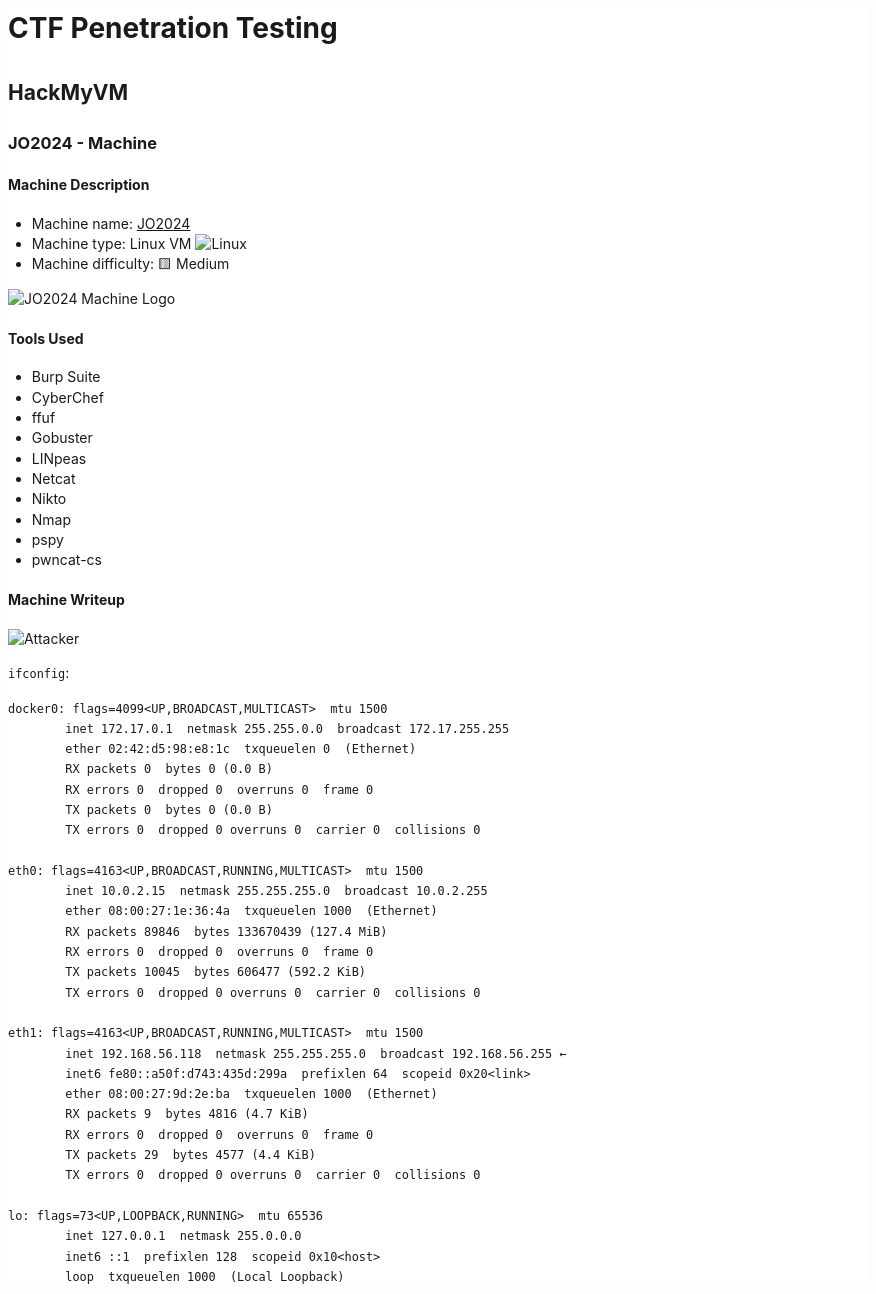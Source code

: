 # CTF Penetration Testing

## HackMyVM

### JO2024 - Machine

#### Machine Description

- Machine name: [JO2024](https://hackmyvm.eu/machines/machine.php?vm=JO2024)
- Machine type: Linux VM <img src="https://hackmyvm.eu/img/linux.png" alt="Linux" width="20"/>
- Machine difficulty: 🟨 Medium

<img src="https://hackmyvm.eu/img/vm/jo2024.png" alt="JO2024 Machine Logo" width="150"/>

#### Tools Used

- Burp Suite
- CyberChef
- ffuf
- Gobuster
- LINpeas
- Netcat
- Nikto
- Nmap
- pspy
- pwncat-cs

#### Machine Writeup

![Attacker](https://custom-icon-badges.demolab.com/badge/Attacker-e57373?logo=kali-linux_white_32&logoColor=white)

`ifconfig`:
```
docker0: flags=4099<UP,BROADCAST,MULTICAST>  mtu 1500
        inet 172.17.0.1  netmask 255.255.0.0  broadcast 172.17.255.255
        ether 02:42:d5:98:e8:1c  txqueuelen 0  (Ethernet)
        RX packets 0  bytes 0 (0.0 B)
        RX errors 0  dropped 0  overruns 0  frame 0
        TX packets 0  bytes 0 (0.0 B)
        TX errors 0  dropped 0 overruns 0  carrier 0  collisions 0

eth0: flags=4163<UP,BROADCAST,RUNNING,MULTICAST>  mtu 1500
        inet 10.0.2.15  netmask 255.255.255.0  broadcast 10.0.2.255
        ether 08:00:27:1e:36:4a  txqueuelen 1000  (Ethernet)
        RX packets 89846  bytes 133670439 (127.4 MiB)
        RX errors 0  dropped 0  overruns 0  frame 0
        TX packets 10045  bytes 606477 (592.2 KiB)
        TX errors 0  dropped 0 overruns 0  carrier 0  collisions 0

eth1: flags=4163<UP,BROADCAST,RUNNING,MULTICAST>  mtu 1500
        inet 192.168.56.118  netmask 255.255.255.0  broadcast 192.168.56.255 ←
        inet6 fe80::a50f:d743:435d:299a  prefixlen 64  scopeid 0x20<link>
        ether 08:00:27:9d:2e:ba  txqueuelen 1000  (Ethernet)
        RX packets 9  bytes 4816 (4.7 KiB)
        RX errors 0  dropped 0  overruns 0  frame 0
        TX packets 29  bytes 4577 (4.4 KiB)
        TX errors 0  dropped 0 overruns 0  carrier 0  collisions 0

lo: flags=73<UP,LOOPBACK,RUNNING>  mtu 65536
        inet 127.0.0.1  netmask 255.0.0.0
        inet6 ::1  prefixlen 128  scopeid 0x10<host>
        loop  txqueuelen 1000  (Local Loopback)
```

※

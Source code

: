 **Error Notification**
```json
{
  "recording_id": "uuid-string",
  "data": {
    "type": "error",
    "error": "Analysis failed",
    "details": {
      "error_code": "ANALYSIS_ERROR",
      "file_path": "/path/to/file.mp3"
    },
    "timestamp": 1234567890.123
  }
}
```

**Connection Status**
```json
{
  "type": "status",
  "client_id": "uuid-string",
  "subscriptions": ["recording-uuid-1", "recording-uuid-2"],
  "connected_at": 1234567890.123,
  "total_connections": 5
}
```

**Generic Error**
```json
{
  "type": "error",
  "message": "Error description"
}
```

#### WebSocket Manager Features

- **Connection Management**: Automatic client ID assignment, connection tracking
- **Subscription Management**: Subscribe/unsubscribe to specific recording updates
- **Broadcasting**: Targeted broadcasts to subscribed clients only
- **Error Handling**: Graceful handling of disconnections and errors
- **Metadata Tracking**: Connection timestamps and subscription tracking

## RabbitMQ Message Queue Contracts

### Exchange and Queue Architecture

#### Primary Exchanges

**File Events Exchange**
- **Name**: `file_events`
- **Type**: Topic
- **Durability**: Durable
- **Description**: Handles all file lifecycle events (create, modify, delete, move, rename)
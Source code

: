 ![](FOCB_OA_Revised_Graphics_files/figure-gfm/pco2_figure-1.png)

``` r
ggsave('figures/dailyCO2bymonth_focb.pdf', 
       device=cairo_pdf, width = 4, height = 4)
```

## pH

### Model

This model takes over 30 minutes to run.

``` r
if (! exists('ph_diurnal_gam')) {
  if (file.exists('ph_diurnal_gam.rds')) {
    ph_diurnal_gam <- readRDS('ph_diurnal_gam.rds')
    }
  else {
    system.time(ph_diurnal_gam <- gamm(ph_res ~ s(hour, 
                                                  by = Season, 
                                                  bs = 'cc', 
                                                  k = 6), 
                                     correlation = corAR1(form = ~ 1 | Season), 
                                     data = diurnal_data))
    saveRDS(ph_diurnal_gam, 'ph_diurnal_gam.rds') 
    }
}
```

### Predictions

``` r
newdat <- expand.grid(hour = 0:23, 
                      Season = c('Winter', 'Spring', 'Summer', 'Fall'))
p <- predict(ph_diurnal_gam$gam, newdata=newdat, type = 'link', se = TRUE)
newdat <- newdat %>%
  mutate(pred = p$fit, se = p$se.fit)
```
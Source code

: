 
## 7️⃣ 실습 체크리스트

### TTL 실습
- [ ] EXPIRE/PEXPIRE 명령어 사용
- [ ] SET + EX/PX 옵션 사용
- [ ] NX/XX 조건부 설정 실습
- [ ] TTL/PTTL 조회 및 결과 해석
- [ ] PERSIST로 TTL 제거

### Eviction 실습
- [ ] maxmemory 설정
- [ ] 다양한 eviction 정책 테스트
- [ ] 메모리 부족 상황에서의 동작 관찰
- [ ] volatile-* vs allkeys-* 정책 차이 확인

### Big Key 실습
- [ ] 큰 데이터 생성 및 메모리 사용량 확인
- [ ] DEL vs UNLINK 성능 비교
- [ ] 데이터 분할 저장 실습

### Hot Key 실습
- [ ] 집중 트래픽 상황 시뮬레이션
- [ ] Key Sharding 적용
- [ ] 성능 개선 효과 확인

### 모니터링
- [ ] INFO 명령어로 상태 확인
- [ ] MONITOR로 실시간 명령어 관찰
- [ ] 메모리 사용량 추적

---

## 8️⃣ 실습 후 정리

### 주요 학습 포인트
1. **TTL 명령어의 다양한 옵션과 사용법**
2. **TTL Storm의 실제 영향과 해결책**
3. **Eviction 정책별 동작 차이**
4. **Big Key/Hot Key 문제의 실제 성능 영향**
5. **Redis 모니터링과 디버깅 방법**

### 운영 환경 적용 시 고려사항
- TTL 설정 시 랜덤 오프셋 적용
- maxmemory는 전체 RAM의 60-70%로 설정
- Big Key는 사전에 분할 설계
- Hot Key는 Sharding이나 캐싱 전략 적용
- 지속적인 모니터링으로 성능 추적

※

Could you return all lines from the data above that contain the string "prefixlen"?

# [RESULT]
        inet6 fe80::a50f:d743:435d:299a  prefixlen 64  scopeid 0x20<link>
        inet6 ::1  prefixlen 128  scopeid 0x10<host>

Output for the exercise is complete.